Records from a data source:
○ ○ ○ ○ ○
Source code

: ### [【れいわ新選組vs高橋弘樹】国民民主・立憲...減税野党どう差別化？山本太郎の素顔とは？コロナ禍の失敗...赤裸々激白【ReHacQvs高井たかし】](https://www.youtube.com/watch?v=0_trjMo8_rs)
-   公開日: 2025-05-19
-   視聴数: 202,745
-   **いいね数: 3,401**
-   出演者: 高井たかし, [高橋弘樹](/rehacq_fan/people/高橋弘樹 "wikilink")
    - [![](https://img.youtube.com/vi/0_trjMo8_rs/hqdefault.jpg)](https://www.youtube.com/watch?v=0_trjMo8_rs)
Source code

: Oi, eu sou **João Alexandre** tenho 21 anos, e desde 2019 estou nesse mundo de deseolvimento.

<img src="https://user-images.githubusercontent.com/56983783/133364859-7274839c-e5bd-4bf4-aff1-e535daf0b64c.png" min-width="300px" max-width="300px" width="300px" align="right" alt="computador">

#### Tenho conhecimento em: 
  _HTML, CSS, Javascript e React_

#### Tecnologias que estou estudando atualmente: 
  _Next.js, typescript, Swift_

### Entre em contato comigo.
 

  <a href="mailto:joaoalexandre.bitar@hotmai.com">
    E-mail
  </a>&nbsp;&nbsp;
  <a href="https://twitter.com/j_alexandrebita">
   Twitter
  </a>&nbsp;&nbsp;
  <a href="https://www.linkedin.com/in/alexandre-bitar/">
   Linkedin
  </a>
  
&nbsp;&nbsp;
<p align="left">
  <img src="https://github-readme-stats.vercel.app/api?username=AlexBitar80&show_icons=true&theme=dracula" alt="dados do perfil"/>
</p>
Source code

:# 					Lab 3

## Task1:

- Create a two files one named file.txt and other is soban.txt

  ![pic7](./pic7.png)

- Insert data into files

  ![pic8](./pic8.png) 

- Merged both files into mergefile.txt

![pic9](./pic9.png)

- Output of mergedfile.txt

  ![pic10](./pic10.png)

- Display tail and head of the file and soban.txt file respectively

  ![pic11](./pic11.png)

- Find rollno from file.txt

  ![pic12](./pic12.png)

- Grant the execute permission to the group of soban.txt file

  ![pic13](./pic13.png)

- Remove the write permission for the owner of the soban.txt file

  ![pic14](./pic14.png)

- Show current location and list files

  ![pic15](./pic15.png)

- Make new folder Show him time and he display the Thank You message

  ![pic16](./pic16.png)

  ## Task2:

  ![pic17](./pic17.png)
○ ○ ○ ○ ○
▸ **TASK PROMPT**
Pull out each record as written and restate it exactly.

▸ **PROBLEM SOLUTION**
Source code

: ### [【れいわ新選組vs高橋弘樹】国民民主・立憲...減税野党どう差別化？山本太郎の素顔とは？コロナ禍の失敗...赤裸々激白【ReHacQvs高井たかし】](https://www.youtube.com/watch?v=0_trjMo8_rs)
-   公開日: 2025-05-19
-   視聴数: 202,745
-   **いいね数: 3,401**
-   出演者: 高井たかし, [高橋弘樹](/rehacq_fan/people/高橋弘樹 "wikilink")
    - [![](https://img.youtube.com/vi/0_trjMo8_rs/hqdefault.jpg)](https://www.youtube.com/watch?v=0_trjMo8_rs)
Source code

: Oi, eu sou **João Alexandre** tenho 21 anos, e desde 2019 estou nesse mundo de deseolvimento.

<img src="https://user-images.githubusercontent.com/56983783/133364859-7274839c-e5bd-4bf4-aff1-e535daf0b64c.png" min-width="300px" max-width="300px" width="300px" align="right" alt="computador">

#### Tenho conhecimento em: 
  _HTML, CSS, Javascript e React_

#### Tecnologias que estou estudando atualmente: 
  _Next.js, typescript, Swift_

### Entre em contato comigo.
 

  <a href="mailto:joaoalexandre.bitar@hotmai.com">
    E-mail
  </a>&nbsp;&nbsp;
  <a href="https://twitter.com/j_alexandrebita">
   Twitter
  </a>&nbsp;&nbsp;
  <a href="https://www.linkedin.com/in/alexandre-bitar/">
   Linkedin
  </a>
  
&nbsp;&nbsp;
<p align="left">
  <img src="https://github-readme-stats.vercel.app/api?username=AlexBitar80&show_icons=true&theme=dracula" alt="dados do perfil"/>
</p>
Source code

:# 					Lab 3

## Task1:

- Create a two files one named file.txt and other is soban.txt

  ![pic7](./pic7.png)

- Insert data into files

  ![pic8](./pic8.png) 

- Merged both files into mergefile.txt

![pic9](./pic9.png)

- Output of mergedfile.txt

  ![pic10](./pic10.png)

- Display tail and head of the file and soban.txt file respectively

  ![pic11](./pic11.png)

- Find rollno from file.txt

  ![pic12](./pic12.png)

- Grant the execute permission to the group of soban.txt file

  ![pic13](./pic13.png)

- Remove the write permission for the owner of the soban.txt file

  ![pic14](./pic14.png)

- Show current location and list files

  ![pic15](./pic15.png)

- Make new folder Show him time and he display the Thank You message

  ![pic16](./pic16.png)

  ## Task2:

  ![pic17](./pic17.png)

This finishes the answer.